ラウンジカーには 1 時間くらい長居してしまったので、自室に戻ってきました。まだ一ノ関に停車中です。丁度いい位置に 701 系が停まっていたので、スローシャッターで撮ってみます。
寝台特急はゆっくりと静かに一ノ関を辷りだしました。客車列車の揺れ方は電車のそれと違い、とても上品です。百閒先生が電車を毛嫌いしていた理由を理解できました。停泊中の 701 系の側面に丸窓の灯りが写っています。これを見たときに、カシオペアに乗っていることを実感して、すごく嬉しくなりました。

起床から青森到着まで

6:00 車内放送で目が覚めました。岩手県北を走っています。たまに堤防や丘の上にカシオペアを撮影している人がいます。手を振ったら振り返してくれます。ただそれだけのことなのに、心が温かくなります。乗っている人、撮っている人、たまたまこの列車を見かけた人、この列車の運行を支えるスタッフの方々、どの人にとってもカシオペアは特別な存在なのだと実感させられた旅路でした。
陸奥湾沿いを青森へ向けてラストスパートです。定期運行時代なら今頃は噴火湾を眺めている頃でしょうか。もう叶わないことですが、カシオペアから北海道の車窓を楽しみたかった......
ゆっくりと急カーブを過ぎて終着青森駅に到着です。とても、とても、名残惜しいですが、ひと晩お世話になった客室を後にします。改めて客室を見回すと、寝台列車としては豪華であるものの、華美な装飾があるわけではなく全てが実用のためにデザインされています。今回の乗車で E26 系は乗ることを目的化した車両ではなく、純然たる移動手段として造られたブルートレインの正統後継車両だということを強く実感しました。
青森駅にここまで長い列車が入っているのは初めて見ました。

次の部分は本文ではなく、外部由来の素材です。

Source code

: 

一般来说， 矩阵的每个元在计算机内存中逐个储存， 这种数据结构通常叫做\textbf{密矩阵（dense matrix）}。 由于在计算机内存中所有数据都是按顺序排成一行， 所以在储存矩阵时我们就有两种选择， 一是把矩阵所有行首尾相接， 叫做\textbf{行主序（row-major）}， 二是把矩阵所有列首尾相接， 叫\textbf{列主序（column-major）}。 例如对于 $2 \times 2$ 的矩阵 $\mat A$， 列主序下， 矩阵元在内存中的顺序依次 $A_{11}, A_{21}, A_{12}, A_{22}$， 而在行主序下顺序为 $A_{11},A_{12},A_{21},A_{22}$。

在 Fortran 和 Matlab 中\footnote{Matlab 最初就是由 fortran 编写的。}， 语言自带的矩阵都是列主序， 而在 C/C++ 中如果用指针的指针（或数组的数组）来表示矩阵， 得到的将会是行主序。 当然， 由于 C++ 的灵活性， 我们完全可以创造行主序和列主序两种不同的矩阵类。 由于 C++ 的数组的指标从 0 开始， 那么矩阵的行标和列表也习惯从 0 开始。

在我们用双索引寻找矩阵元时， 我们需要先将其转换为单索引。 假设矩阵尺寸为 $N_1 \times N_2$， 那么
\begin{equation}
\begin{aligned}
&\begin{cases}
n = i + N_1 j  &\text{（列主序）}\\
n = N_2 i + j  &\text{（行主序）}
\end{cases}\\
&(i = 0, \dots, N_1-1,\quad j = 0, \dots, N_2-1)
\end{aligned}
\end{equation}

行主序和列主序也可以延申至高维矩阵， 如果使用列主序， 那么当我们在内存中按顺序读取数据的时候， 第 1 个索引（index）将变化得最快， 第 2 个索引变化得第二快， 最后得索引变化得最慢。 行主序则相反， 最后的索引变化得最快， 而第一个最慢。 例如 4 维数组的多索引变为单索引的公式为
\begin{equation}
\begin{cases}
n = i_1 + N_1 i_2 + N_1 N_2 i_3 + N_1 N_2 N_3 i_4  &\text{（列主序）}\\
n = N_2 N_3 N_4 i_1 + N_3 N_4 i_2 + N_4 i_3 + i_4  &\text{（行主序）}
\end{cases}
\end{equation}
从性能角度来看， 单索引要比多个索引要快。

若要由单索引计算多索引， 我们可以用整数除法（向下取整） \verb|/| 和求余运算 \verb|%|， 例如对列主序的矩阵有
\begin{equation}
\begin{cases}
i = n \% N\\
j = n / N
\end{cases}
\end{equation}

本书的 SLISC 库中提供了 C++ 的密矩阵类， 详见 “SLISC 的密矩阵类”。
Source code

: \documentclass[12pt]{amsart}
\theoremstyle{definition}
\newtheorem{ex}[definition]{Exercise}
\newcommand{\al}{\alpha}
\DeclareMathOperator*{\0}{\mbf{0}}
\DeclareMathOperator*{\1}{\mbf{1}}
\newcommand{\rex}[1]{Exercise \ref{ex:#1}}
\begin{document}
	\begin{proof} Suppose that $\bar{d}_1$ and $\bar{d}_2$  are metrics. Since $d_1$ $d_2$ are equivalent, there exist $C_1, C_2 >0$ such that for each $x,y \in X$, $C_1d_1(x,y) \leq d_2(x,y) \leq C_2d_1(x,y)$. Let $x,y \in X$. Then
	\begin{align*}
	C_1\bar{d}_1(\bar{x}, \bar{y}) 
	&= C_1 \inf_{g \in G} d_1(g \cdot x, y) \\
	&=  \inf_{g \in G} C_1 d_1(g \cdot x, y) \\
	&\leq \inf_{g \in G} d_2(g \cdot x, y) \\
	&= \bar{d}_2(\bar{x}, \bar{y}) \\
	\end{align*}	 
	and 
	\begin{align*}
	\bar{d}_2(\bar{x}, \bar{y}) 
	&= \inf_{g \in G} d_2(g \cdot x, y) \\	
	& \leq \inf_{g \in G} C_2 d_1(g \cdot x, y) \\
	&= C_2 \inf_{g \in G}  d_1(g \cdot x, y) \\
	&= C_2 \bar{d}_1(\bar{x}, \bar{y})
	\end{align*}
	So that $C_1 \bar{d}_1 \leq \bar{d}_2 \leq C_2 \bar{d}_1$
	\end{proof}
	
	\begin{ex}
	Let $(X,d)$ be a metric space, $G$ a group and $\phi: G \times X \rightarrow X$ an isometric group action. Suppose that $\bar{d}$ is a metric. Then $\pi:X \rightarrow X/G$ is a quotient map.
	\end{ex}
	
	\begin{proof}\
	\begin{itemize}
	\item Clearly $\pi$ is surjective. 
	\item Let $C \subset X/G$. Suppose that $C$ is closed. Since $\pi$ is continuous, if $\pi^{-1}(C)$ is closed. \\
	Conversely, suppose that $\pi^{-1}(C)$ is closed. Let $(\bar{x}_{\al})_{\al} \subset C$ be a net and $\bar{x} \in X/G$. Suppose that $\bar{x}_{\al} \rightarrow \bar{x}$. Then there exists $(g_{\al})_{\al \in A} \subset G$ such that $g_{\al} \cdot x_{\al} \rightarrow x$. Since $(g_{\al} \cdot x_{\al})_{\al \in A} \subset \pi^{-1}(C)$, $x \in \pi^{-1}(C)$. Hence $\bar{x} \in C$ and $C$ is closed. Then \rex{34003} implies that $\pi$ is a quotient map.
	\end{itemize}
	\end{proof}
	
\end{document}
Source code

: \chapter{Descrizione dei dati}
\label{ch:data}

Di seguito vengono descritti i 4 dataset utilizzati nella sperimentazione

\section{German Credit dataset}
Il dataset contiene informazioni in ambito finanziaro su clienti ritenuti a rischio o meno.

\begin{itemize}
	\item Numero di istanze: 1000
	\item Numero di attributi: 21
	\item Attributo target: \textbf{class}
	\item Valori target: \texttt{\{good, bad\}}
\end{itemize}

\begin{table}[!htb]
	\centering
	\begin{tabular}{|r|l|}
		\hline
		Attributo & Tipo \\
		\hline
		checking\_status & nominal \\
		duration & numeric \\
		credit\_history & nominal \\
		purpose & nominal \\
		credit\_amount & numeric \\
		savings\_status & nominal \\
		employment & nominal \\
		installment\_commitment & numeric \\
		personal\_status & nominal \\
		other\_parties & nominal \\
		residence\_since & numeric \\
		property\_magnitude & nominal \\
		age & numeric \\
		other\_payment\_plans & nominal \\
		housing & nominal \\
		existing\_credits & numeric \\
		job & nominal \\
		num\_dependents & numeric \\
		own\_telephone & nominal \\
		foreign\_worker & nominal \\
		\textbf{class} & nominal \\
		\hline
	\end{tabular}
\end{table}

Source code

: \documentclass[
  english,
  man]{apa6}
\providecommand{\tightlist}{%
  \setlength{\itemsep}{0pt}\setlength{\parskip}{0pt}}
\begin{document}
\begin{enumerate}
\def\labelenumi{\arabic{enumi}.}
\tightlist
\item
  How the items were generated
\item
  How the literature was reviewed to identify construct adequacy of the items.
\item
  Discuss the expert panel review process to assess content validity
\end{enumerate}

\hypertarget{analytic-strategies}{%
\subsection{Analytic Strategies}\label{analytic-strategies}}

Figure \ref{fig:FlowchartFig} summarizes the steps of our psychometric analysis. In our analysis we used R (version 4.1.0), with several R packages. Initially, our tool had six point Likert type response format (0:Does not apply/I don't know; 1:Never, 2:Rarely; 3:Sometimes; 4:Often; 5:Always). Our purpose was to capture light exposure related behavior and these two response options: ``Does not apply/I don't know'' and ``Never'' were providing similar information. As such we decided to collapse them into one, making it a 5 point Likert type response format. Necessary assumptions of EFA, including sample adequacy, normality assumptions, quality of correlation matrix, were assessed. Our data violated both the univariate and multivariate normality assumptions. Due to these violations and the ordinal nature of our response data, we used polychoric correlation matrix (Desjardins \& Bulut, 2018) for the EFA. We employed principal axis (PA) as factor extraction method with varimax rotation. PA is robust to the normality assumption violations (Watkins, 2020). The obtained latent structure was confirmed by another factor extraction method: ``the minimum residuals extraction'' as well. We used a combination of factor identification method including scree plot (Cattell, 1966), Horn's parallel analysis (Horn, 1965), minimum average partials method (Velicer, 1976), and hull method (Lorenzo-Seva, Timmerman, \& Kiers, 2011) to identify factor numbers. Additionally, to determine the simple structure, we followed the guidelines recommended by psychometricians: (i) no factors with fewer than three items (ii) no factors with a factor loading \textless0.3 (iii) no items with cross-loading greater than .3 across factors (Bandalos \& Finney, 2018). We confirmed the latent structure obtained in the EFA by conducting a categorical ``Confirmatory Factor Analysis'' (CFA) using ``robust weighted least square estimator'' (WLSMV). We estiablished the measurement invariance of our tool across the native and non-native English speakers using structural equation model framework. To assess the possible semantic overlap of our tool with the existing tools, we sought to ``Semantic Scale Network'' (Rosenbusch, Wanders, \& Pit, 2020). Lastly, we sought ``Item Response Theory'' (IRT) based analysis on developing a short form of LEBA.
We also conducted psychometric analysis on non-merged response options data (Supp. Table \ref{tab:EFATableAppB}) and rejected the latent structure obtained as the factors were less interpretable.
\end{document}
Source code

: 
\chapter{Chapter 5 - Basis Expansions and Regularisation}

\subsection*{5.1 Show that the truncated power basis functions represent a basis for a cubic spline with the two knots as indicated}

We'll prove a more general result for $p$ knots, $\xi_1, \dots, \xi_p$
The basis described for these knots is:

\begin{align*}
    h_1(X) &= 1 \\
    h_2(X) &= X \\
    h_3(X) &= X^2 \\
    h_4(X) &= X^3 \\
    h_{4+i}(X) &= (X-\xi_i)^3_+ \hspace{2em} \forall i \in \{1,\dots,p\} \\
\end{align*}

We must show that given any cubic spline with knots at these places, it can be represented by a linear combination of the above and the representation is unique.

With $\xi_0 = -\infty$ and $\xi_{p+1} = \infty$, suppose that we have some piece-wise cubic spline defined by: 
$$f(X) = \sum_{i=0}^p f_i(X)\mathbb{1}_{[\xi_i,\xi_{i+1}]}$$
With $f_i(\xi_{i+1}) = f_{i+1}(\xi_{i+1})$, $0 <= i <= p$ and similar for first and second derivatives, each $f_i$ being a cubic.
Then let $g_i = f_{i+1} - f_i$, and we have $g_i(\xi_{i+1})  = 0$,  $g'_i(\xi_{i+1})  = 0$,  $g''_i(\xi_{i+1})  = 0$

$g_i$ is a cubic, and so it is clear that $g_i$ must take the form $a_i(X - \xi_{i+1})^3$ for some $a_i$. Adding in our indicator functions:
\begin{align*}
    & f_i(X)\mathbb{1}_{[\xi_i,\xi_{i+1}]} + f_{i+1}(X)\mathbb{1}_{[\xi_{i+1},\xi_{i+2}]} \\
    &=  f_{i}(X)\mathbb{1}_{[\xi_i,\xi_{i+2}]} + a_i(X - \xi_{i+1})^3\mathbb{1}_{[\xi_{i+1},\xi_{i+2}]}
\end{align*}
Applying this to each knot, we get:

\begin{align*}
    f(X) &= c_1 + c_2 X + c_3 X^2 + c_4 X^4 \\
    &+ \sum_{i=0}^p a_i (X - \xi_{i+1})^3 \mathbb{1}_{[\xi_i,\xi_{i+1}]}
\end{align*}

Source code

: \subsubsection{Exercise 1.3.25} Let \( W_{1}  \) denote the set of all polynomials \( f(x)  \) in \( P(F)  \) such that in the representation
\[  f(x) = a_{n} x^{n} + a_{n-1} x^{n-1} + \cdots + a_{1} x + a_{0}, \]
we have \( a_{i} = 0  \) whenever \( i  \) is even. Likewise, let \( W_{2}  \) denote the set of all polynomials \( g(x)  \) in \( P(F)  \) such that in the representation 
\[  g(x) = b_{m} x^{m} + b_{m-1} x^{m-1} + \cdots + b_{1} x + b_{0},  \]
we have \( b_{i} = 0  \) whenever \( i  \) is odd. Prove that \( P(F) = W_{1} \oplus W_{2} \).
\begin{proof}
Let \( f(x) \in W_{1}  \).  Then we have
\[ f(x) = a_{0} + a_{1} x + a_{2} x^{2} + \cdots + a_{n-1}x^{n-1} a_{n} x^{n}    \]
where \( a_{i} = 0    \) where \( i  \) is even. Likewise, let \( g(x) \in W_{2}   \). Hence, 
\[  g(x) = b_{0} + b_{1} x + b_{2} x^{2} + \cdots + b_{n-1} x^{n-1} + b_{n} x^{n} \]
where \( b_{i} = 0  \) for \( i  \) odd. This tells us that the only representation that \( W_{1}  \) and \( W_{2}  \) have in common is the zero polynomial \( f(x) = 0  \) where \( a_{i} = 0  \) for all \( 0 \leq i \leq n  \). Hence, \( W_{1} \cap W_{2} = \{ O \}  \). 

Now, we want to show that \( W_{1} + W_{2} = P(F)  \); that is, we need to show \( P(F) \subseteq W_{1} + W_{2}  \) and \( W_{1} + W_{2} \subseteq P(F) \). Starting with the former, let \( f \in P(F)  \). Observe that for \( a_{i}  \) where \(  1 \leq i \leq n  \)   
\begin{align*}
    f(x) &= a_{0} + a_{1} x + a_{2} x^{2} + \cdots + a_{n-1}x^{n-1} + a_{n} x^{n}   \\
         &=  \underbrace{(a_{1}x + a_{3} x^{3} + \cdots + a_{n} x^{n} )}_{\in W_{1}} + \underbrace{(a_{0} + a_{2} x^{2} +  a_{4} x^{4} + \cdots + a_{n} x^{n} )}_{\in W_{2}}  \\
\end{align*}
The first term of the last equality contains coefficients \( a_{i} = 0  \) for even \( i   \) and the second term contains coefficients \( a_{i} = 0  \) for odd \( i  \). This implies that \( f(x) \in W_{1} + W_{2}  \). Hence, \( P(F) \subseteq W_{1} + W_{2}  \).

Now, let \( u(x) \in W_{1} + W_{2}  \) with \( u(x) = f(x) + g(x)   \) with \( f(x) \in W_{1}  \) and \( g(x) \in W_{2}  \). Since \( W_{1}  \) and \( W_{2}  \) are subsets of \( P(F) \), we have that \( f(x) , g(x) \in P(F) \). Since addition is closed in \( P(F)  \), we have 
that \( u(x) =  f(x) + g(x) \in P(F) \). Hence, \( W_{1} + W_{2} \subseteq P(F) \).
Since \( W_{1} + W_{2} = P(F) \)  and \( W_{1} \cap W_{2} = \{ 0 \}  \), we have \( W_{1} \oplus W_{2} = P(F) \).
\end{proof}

遠い昔の旅人たちはこのまま前方の階段を上って連絡船に乗り換えていたのでしょう。連絡船は過去帳入りしましたが、私もフェリーに乗り換えて北海道へ向かいます。
上野から青森まで普通列車を乗り継いで来たことは幾度となくありますが、まさか三セク分断後に直通列車で来れるなんて夢のようです。
隣のホームに移動して 1 枚撮影。雨に濡れた銀色の車体が麗しい。
青い森鉄道のワンマン列車が入ってきました。短い列車しか入ってこない青森駅の中でカシオペアの存在感は圧倒的です。
跨線橋から機回しを見ます。20系譲りの優美な丸い屋根と直線的な機関車のコントラストが面白いです。

津軽海峡フェリー他 (青森→函館)

青森駅前の𠮷野家で温かい朝食を食べたのち、真新しい駅西口からバスに乗りフェリーターミナルに向かいます。カシオペアから函館方面のフェリーに接続する公共交通はこの便しかありませんが、車内には地元客と私と運転士の 3 人しかいません。ターミナル到着は出港 20 分前だったので急かされるように乗船券を買い、あわただしくフェリーに乗り込みました。
青森港を離れると雨は上がり青空になりましたが、波はかなり高いです。津軽海峡フェリーには数えきれないほど乗っていますが、ここまで揺れが激しいのは初めてかもしれません。視界は晴れているので龍飛岬はハッキリ見えます。(写真中央に写っている奥側の陸地の先端が龍飛岬です)
2 時間くらい波に揺られたのち、右側を見ると函館山が見えます。波しぶきが客室の高さまで届いていたので、窓が汚れています。
定刻通り 13:50 北海道に上陸です。毎回この角度で写真を撮っている気がします。ホテルのチェックインまで時間があるので、フェリーターミナルの食堂で昼食の海鮮カレーを頂きます。今朝の青森の雨が信じられないくらいに函館は晴れ渡っています。
フェリーターミナルから七重浜駅までは歩いていきます。この道は今までに何回歩いたでしょうか。自宅から遠く離れた場所なのに、ここを歩くと帰ってきたような安心感を覚えます。
七重浜駅からキハ 40 の普通列車に乗って函館駅へ向かいます。
14:57 函館駅に到着。上野発車から 24 時間弱で来ることが出来ました。所要時間的には普通列車とフェリーの夜行便を使った場合と大きな違いはありません。でも当然ながら、普通列車で来た時とは比較にならないほど体が軽いですし、全く疲れていません。
函館駅のホームを見回してみると、ちょうど列車の発着のないタイミングだったらしく、人影が全くありません。
留置線には函館本線を走り抜け、廃車を待っているキハ 281 系がいます。
この湾曲したホームにカシオペアが乗り入れていた時代に想いを馳せるとき、函館駅の栄枯盛衰を感じずにはいられません。人影のない構内、廃車待ちのエース特急車両、寝台特急が来ることは無くなった長いホーム、頭上のウミネコの寂しげな鳴き声と相まって、なんだかセンチメンタルな気分になってしまいました。

最後に

私と同世代の方ならば、幼いころに一度はブルートレインやカシオペアなどの寝台特急に憧れたことがあると思います。そして、実際に乗れるような年齢になったときに、憧れだった存在は全て消えていて悔しい思いをしたこともあるでしょう。悔やみきれないことにブルートレインは完全に無くなってしまいましたが、カシオペアはまだ乗れるチャンスがあります。しかし、残された時間はごくわずかです。そのような状況の中で今回乗ることが出来て感無量です。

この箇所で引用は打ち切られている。